#### [WHAT IS EXPECTED]
Look through the material below. Copy every line with the string "estar" in it.

#### [SUPPLIED DATA]
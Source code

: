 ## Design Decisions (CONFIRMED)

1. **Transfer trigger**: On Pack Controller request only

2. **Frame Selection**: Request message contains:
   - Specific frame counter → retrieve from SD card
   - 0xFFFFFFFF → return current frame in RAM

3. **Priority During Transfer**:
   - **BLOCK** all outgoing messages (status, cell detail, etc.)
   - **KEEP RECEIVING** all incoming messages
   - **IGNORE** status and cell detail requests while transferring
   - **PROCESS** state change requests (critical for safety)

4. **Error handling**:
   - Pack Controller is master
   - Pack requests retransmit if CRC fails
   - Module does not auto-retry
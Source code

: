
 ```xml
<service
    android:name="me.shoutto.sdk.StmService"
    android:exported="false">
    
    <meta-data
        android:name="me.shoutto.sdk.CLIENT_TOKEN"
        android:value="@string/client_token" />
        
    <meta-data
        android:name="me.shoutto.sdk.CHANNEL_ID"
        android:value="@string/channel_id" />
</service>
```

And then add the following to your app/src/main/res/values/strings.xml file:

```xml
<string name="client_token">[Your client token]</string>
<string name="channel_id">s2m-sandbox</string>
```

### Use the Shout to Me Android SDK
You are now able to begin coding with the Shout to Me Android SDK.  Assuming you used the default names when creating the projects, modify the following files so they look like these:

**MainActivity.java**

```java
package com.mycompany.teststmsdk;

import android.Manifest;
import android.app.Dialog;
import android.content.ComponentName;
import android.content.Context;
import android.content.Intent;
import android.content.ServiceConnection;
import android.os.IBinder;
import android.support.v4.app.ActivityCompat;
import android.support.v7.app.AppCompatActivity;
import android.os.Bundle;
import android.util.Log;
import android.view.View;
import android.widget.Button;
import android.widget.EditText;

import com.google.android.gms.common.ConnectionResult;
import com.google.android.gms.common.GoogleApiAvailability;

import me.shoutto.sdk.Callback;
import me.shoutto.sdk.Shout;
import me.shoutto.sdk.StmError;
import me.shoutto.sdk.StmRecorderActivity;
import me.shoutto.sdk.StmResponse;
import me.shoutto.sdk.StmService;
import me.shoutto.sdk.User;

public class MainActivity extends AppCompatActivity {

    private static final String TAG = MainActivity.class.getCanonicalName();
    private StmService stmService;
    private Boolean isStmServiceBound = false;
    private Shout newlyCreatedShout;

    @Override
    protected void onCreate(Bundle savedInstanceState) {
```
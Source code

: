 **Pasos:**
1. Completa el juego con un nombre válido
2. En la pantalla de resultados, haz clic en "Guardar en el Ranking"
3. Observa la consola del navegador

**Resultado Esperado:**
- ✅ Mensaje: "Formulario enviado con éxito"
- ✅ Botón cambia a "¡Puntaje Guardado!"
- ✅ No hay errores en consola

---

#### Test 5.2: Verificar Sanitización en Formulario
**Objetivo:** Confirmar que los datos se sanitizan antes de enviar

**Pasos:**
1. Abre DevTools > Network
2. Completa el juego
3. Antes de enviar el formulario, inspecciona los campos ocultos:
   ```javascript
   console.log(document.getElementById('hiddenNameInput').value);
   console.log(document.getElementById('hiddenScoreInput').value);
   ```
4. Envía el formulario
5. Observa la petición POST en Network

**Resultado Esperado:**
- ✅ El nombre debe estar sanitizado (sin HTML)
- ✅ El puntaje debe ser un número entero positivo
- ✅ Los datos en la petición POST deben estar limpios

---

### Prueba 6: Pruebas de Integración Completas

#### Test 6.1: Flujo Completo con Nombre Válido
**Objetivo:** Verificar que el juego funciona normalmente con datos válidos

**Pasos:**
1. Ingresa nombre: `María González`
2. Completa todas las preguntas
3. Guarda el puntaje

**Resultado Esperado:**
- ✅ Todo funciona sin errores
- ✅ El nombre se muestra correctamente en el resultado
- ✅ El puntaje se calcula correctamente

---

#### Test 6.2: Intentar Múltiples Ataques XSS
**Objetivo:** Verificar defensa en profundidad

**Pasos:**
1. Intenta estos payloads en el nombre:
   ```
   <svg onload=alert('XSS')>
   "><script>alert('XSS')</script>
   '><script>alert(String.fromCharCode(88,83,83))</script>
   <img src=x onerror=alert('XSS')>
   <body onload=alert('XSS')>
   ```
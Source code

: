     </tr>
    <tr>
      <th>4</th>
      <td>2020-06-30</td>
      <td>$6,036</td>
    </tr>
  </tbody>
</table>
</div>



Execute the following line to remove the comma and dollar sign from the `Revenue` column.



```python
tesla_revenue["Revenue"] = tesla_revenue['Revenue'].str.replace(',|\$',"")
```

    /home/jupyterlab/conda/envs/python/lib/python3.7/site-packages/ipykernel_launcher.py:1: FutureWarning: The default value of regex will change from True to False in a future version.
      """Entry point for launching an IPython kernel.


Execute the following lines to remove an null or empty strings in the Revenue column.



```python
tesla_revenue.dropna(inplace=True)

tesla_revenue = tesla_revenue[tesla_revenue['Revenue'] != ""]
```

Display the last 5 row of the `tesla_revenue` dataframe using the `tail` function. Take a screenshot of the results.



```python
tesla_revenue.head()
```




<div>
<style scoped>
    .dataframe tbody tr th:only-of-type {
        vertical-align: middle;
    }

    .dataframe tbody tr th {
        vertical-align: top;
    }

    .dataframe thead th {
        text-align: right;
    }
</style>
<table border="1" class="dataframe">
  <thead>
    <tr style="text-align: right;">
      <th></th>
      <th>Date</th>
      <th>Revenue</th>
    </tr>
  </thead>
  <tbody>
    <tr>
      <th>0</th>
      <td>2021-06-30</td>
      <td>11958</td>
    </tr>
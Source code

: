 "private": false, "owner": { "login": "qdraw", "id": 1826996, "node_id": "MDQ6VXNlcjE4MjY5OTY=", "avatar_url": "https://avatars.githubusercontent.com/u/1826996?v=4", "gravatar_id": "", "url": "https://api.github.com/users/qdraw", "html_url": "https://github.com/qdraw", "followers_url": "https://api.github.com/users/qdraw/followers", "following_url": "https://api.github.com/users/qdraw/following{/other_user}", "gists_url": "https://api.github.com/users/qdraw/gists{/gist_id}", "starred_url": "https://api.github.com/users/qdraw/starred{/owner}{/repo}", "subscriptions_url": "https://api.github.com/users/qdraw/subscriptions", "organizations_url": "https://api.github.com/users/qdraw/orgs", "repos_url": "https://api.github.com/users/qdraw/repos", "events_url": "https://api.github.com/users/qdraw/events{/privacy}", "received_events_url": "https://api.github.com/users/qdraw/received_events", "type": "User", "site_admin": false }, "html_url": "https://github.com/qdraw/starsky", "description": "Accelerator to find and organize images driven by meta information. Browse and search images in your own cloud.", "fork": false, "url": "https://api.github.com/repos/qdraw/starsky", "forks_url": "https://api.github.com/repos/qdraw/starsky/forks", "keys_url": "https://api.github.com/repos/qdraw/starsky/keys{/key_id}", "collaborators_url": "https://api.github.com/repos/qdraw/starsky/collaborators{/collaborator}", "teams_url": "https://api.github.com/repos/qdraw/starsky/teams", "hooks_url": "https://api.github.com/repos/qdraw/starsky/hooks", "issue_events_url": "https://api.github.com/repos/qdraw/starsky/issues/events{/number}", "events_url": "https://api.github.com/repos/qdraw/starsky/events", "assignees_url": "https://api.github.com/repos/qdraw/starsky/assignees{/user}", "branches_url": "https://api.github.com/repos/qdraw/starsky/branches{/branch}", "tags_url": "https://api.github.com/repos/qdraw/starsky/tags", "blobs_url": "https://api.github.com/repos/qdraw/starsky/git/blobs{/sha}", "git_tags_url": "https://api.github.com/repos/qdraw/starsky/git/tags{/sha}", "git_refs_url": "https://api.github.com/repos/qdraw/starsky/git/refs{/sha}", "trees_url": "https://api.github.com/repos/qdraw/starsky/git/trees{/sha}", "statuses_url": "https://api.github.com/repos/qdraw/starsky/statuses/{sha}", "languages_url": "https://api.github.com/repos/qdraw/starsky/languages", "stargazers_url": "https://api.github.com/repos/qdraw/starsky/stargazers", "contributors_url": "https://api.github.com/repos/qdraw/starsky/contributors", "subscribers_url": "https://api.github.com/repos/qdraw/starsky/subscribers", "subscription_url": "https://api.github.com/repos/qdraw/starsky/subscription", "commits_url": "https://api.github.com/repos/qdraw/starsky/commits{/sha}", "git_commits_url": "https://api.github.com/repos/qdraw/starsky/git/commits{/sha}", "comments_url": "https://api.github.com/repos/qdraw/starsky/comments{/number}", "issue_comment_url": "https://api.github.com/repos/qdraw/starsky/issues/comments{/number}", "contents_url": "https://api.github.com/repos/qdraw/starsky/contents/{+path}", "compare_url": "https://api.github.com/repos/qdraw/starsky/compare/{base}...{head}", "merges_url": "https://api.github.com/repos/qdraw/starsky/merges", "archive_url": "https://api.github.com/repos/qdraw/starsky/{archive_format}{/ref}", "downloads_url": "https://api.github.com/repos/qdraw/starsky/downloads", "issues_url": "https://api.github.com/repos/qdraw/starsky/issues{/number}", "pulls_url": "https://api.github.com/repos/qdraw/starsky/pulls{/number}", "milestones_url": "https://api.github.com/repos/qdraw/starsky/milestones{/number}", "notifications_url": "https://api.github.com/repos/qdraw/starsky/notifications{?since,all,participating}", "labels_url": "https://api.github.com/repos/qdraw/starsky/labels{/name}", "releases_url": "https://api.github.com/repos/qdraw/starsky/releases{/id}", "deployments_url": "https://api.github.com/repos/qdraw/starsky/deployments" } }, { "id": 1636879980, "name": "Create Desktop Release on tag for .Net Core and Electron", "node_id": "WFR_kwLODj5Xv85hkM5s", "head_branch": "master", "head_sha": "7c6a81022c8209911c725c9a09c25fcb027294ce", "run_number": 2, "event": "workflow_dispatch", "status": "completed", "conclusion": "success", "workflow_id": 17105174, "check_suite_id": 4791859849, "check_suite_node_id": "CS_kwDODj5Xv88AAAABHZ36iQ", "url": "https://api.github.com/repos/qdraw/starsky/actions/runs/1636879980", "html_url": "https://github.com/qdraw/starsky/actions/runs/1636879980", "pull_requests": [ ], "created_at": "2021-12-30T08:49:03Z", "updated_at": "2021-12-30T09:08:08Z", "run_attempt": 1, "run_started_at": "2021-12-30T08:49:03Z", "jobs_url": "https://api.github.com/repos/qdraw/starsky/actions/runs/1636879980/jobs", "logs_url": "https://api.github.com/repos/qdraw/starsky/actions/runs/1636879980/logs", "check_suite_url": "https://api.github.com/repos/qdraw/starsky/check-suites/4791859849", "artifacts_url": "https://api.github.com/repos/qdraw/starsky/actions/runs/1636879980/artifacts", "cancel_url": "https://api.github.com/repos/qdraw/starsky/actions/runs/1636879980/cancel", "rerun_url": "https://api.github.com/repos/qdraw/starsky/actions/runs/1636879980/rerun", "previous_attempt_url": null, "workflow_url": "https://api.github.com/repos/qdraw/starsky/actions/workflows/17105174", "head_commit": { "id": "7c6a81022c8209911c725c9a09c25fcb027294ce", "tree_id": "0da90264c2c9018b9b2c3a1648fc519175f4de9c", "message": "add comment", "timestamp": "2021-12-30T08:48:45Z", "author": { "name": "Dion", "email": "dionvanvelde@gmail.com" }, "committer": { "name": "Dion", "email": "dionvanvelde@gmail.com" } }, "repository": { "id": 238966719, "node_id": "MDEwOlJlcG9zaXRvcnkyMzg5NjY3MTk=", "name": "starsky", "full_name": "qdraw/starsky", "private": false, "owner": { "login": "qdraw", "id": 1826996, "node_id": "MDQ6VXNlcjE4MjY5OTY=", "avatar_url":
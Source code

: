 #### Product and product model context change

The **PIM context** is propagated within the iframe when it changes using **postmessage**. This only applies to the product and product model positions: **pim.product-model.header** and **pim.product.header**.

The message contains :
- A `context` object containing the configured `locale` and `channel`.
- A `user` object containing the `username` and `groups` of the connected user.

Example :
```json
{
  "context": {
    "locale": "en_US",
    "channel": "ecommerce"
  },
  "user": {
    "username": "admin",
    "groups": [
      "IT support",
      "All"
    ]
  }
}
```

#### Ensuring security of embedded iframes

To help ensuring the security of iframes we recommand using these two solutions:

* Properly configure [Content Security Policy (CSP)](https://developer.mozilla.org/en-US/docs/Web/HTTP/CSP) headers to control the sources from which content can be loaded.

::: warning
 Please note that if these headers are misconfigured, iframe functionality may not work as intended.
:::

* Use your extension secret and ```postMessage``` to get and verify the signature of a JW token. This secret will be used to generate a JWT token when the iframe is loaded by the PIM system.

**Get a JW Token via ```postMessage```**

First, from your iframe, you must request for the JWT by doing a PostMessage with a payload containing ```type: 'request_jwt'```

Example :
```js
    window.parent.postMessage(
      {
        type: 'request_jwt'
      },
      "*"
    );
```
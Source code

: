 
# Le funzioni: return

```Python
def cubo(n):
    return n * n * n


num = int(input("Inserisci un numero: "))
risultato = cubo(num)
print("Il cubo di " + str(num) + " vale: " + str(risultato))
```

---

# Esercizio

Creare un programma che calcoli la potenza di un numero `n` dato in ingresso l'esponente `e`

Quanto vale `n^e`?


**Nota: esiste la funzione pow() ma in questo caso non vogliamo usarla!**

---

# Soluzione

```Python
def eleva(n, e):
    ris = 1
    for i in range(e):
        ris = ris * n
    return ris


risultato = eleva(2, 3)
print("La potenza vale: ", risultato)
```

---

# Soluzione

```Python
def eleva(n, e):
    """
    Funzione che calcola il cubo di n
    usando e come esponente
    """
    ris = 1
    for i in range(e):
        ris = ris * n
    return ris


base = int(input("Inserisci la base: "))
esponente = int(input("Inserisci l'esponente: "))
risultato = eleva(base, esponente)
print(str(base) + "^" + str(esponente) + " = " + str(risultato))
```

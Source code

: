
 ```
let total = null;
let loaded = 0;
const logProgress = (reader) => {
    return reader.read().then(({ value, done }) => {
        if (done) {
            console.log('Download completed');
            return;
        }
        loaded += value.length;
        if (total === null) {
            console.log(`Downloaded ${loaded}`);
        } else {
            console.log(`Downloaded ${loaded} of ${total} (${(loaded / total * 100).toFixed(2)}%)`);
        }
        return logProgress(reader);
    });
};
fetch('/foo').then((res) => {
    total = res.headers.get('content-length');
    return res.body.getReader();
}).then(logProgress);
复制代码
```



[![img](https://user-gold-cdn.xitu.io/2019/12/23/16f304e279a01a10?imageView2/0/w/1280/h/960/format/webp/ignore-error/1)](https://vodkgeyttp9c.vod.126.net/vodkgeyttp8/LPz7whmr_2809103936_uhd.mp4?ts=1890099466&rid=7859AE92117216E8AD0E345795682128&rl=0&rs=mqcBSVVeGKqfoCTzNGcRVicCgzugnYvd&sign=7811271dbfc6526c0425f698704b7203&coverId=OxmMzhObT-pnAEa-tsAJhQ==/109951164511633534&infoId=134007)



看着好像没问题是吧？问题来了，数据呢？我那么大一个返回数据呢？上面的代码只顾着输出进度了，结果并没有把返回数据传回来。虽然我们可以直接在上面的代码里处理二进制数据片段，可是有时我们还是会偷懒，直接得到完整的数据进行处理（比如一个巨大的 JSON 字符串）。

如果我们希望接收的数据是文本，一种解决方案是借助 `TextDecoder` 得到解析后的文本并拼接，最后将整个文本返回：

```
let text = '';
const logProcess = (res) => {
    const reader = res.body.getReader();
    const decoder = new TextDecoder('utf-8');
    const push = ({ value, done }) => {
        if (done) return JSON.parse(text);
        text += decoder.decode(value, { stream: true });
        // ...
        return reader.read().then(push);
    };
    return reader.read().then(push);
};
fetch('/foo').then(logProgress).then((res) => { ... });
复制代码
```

#### [ANSWER TO THIS PROBLEM]
- ✅ El nombre debe estar sanitizado (sin HTML)
- ✅ Los datos en la petición POST deben estar limpios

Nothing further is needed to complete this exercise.